В воспоминаниях неназванных выше писателей-супругов очень много возвышенных слов о товариществе, дружбе, лицейском духе. Тем огорчительней видеть некоторое несоответствие этим возвышенным словам реальных дел.
По отношению к Шуртакову и Годенко ты допустил бестактность: «наши общественники». Да, были общественниками, как и мы с тобой – членами комитета комсомола, но в не меньшей степени, чем мы, и студентами, начинающими литераторами.
С удивлением я прочитал у тебя: «Володя Семенов – даровитый поэт, но, к сожалению, полученные ранения и развившиеся следом болезни не дали ему возможности работать в полную силу». Как можно писать подобные вещи! Какие болезни? И с чего ты взял, что сам работаешь в полную силу, а он – не в полную? У него вышло немало прекрасных книг, он отличный переводчик. А если у него книг меньше, чем у тебя, совсем по другой причине.

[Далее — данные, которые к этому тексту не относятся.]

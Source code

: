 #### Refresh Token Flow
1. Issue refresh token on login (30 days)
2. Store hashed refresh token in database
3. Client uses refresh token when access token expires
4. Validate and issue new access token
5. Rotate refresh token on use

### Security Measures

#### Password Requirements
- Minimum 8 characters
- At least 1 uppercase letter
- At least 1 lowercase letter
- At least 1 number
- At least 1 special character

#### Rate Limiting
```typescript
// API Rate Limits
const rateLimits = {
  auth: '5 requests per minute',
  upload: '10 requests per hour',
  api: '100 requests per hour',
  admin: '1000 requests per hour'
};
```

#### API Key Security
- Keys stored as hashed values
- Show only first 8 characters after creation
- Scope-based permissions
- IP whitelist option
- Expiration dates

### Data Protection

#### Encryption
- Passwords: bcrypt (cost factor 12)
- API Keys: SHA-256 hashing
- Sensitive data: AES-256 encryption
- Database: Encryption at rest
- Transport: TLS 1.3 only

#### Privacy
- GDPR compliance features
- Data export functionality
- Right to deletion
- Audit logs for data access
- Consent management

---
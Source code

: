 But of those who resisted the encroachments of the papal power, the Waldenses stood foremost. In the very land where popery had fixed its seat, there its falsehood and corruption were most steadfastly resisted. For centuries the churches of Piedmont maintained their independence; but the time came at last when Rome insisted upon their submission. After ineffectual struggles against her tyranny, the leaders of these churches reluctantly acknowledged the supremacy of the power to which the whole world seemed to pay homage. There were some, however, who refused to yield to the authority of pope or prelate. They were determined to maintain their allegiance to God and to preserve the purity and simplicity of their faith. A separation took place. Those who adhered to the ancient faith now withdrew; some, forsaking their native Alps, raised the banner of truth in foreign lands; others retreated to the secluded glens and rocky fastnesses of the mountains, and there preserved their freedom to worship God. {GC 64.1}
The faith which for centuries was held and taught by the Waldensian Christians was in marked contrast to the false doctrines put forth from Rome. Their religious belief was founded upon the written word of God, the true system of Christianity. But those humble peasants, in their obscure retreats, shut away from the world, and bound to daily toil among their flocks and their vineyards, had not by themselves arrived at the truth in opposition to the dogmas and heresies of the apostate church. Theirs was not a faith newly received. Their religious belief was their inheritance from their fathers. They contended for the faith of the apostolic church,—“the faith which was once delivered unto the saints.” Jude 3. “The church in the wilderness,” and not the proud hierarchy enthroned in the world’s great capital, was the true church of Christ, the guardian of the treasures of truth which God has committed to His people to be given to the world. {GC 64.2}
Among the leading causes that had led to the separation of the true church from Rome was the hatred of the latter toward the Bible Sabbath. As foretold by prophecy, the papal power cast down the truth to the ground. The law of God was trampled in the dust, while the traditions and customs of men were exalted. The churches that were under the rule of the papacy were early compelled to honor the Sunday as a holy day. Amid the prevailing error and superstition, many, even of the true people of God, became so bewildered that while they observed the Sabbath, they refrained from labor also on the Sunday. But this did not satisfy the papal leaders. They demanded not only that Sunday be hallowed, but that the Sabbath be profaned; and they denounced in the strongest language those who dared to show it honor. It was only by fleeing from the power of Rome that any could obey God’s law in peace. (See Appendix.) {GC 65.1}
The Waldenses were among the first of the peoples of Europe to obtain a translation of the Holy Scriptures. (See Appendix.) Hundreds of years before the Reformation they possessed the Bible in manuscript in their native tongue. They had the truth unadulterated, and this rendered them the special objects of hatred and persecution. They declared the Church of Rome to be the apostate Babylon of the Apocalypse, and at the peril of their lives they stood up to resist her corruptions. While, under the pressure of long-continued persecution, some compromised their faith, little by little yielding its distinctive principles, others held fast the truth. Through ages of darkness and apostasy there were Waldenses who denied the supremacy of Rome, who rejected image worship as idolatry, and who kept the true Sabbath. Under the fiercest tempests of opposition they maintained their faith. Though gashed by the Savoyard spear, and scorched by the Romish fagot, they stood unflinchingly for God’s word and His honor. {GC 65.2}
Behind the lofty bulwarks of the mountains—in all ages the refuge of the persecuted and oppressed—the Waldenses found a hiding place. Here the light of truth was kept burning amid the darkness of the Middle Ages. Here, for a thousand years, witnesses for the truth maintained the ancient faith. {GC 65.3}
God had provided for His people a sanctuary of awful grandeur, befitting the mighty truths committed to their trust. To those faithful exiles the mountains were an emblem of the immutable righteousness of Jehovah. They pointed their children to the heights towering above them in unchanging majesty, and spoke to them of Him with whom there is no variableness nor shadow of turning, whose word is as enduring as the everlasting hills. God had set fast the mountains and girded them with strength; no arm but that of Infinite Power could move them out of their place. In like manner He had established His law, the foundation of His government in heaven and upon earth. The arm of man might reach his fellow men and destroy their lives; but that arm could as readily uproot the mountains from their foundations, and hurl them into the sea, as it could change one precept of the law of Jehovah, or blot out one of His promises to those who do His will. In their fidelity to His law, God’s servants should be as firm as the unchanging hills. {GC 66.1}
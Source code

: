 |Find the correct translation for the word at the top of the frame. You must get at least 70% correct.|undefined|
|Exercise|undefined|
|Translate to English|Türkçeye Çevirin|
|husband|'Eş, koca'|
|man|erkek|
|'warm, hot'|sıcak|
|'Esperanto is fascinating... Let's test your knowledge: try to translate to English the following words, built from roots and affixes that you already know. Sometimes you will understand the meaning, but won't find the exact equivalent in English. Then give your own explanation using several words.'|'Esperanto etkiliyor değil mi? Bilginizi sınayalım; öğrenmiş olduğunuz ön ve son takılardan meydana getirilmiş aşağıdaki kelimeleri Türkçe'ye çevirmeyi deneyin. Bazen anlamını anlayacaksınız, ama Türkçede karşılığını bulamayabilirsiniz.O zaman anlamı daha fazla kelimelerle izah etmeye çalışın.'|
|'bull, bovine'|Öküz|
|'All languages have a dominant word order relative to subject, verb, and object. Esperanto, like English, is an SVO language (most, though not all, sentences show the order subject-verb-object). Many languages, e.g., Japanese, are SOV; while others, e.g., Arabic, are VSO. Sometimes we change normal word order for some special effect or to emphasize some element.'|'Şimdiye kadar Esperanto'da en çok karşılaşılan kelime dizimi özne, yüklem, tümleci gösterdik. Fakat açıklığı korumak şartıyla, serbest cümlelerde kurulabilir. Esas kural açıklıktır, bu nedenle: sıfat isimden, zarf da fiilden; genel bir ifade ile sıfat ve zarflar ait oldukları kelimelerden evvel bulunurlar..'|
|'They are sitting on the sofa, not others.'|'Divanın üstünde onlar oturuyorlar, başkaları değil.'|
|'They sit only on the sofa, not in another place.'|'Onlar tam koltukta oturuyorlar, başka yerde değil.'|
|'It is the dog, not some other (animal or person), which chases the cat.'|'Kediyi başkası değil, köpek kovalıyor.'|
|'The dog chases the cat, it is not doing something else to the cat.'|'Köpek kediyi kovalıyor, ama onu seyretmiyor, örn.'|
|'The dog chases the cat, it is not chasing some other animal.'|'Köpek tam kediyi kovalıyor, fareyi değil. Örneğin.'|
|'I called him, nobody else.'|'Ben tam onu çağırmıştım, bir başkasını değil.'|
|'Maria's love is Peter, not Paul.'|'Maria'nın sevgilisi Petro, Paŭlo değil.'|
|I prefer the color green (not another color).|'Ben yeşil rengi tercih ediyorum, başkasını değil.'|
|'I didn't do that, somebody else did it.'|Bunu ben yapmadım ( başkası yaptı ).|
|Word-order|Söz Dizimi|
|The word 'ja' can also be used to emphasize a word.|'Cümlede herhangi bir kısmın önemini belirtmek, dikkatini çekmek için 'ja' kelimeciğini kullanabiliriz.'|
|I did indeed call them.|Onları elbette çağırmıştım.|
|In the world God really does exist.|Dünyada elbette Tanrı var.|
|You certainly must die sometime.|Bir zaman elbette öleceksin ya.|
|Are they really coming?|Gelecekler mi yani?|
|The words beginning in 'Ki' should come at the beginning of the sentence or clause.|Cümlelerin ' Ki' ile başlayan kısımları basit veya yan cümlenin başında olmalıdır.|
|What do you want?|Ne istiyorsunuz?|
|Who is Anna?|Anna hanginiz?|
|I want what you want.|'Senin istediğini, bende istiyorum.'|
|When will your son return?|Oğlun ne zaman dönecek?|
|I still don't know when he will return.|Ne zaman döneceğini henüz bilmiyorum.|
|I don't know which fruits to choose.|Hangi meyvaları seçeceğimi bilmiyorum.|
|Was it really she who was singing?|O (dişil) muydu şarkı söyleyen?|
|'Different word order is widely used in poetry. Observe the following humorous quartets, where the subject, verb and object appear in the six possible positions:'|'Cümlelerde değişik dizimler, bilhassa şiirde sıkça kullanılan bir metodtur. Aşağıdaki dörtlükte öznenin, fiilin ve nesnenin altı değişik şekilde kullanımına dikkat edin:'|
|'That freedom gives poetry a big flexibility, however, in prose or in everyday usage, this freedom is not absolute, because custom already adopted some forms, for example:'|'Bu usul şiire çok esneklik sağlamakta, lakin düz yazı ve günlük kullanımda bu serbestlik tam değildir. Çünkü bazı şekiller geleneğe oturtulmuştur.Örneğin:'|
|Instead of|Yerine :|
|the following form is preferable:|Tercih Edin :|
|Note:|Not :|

Печально все это, дорогой однокашник».
Я уж не упомянул в письме о том, как он в своей статье «ALMA MATER» обошелся со мной. Он там писал: «В 1973 году институт отмечал сорокалетие. В ЦДЛ был вечер, посвященный этому. Среди прочих(!) выступал и я. Тогда в институте обучалось чуть больше ста человек. Я задался целью восстановить по памяти пятьдесят из них, что и удалось без труда. Затем я только расположил их по алфавиту и зачитал этот список» – от Маргариты Агашиной до Отара Челидзе. Среди них – одиннадцать человек и с моего курса. Потом назвал еще семь человек, учившихся позже. И вот среди этих 57-ми меня не оказалось. Ах, Костя! Да как же так, друг любезный? Какая ранняя амнезия!Ведь в 73-м тебе еще и пятьдесят не стукнуло. А я в институте был все-таки человеком довольно приметным, хотя бы как секретарь комитета комсомола, членом которого состоял и ты, хотя бы как автор капустников и других затей. Сколько раз мы с тобой вместе на заседаниях комитета и на собраниях шумели, сколько всяких дел переделали. И выступать со стихами ездили вместе, а однажды в редакции «Молодой гвардии», где тогда работал, я нахваливал тебе песню Эдуарда Колмановского на твои стихи «Я люблю тебя, жизнь», правда это уже в 1956 году. Сейчас-то ты изображаешь эту песню как нечто жутко оппозиционное тому времени, той жизни, что, дескать, отчетливо стояло за словами «я хочу, чтобы лучше ты стала». Лучше!.. Ах, какой страшный выпад!.. А тогда в институтскую пору и тебе нравилось кое-что из моих писаний, например, стихотворение об одной картине или кинохронике, кончавшееся словами
И в этом с гордостью законной Я был подметить сходство рад С картиной «Сталин в Первой Конной Среди буденновских солдат».